The Learning Game

I’m sure all of us have read a fair number of posts about the negative effects of gaming (it promotes violence and a desire to drag people out of their cars and beat them up, apparently. We kids have brains too, you know! And if you say otherwise, I’ll shoot you! I saw it in a videogame!). People quite entirely ignore the positive effects of gaming in these posts. So, to counterbalance all the flak gaming’s been getting, here’s a little bit about the good side of gaming. 

Now, I’m sure all of us have heard of this one before, but I’ll bring it up anyway just to remind you of it.Video games improve hand-eye coordination. Hand-eye coordination basically means the ability to move your hands in reaction to input from your eyes (because you totally wouldn’t have guessed that from the name, would you?). Video games call upon you to do this almost continuously, whether you’re shooting at a guy because he has a different ideology from you (die, <insert alternative ideology here> scum!) or coordinating with other players to build amazing things as in the case of a game which I can’t mention here because of copyright issues (its name rhymes with Sinecraft). I imagine that this is partially why surgeons play video games before going in to perform surgeries. 

Video games are great for a lot of other things, as well. Coming home from a hard day’s work and blowing up pixelly baddies is a great way to unwind/chill, and you can’t tell me that launching a blue shell at that incredibly frustrating chap in first place isn’t a great way to bond with friends. Casual games are also a great way to just kill time – we all enjoy a good game of Candy Crush on the bus ride home.

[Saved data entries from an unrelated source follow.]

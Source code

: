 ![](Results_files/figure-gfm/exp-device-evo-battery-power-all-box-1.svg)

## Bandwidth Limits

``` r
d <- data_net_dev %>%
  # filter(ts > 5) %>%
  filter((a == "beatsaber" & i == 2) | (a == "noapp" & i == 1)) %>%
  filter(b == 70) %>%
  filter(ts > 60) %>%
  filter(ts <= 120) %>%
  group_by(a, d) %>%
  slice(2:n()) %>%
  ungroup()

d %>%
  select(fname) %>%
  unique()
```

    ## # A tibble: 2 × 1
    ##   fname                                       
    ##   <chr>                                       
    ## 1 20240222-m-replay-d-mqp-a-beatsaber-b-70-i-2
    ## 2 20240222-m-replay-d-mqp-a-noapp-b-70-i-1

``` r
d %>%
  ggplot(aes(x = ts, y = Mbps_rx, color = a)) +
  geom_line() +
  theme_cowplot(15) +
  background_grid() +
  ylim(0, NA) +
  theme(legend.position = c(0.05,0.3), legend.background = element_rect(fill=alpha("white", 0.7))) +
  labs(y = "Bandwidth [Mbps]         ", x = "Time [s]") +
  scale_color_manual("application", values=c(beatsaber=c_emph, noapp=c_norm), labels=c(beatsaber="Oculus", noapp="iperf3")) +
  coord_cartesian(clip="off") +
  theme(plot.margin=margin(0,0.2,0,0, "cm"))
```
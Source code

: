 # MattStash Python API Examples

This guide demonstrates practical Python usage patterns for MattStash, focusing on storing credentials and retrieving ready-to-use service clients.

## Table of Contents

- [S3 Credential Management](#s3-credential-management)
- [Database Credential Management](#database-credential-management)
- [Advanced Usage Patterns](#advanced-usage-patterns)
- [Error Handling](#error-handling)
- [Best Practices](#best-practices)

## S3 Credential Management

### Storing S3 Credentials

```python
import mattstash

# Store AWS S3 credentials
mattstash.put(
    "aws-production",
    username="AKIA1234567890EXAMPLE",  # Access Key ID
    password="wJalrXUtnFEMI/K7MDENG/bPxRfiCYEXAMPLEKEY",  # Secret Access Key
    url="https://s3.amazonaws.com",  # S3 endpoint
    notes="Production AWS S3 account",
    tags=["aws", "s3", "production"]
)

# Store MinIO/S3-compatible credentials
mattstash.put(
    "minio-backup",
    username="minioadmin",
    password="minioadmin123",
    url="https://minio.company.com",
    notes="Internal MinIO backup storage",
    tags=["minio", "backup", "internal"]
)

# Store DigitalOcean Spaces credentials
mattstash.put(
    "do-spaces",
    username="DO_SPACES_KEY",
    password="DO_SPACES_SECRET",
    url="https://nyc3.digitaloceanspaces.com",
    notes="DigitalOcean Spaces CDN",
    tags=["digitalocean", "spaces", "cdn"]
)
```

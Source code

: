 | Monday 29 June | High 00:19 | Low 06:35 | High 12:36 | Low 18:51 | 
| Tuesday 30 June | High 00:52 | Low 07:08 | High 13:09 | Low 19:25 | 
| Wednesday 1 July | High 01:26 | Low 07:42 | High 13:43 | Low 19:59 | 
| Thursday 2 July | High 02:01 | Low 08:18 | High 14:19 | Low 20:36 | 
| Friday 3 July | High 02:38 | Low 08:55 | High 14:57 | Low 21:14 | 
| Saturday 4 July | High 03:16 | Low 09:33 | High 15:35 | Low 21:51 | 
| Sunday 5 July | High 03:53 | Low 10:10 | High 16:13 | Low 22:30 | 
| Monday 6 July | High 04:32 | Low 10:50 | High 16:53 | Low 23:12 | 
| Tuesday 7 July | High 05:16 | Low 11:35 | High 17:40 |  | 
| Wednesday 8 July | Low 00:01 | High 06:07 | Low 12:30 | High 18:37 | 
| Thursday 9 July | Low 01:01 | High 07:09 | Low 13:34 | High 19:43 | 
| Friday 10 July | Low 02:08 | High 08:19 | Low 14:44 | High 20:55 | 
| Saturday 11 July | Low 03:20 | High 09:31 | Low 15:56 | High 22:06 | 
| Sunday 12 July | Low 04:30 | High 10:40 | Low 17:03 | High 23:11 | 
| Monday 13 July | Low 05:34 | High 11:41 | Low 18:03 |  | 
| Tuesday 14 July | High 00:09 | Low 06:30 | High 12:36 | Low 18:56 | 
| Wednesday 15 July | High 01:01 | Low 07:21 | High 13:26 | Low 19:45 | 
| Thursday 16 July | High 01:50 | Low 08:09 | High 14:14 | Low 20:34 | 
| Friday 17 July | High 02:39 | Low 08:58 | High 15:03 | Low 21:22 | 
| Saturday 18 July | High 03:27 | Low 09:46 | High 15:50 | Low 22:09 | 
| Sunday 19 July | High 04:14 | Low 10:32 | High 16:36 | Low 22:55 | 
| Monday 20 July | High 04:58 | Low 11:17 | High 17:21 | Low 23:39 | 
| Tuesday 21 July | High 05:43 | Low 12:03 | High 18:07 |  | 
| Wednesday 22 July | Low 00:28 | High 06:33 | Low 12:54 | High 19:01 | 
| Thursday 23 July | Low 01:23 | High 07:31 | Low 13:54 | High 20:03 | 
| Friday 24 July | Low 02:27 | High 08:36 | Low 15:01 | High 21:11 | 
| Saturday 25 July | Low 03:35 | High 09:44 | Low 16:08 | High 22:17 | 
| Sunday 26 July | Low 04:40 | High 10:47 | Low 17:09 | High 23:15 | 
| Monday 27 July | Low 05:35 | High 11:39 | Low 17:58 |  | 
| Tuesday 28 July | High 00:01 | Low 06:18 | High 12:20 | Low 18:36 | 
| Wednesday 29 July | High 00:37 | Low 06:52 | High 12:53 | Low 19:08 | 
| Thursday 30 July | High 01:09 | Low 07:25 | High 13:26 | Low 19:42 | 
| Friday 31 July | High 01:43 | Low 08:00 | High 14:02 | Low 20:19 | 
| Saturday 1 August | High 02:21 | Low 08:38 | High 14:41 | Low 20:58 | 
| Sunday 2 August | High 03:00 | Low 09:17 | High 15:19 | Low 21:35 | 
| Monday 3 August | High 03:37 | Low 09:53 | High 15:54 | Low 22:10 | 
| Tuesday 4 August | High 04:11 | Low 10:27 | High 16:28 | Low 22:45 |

However, this blog isn’t called, “The Advantages of Video Games,” and I think I’ve rambled on for long enough, so let’s get down to brass tacks: what can we learn from video games (other than that the surest way to deal with problems is to shoot at them)? I learned quaternions, the bezier algorithm, inverse kinematics and vector calculus entirely because of a video game called Garry’s Mod (I learned them because I wanted to build a robot – called a mech, incidentally). And that’s without even getting into all the things you learn if you get into developing games (kinematics, lighting, diffusion, colours, vectors and suchlike).

The calculations involved were almost entirely to make the two legs of the mech move. At first, I tried to make the legs move by calculating a bezier curve (a type of curve) and making the legs follow those. The problem was, doing it that way didn’t take into account the hillocks in the ground, so the feet were liable to go right into the ground. So obviously, the legs would have to move within the constraints of in-game physics. A better way to do it was to calculate a sine wave instead of the bezier and use only the positive values to get a more realistic walk. Using some calculus, you can offset the forces of gravity and air drag which act on the feet. Calculus also keeps the feet from spinning off in random directions every time they knock into something. One of the things you get in the gaming engine is a vector perpendicular to the ground at any given point. Crossing that with the horizontal direction of the foot, you can calculate the direction the foot should be facing. And converting that to quaternions helps avoid Gimbal lock. That”s a lot of maths to build a mech.

Here’s another thing I discovered: I understood gamers explaining these concepts better than I understood others who did the same. For example, while learning about quaternions, I needed to understand imaginary numbers. I read lots of sites which claimed to explain them in a simple manner and yet somehow managed not to understand anything. Then, I read an article by a gamer, and his explanation made perfect sense. I went back to all the maths sites and did the problems to test my understanding, and surprisingly, I was able to answer all of them. I had a similar experience with all of the other concepts I had to wrap my head around. I now would rather learn concepts from blogs than from sites dedicated to them.

So, while you, dear reader, may sit around blaming video games for violence and crime and Donald Trump’s degree of success in the presidential elections, I’m sitting around learning math concepts because of them. All in all, video games, like so many things in life, are exactly what you make of them. Blog endings, too.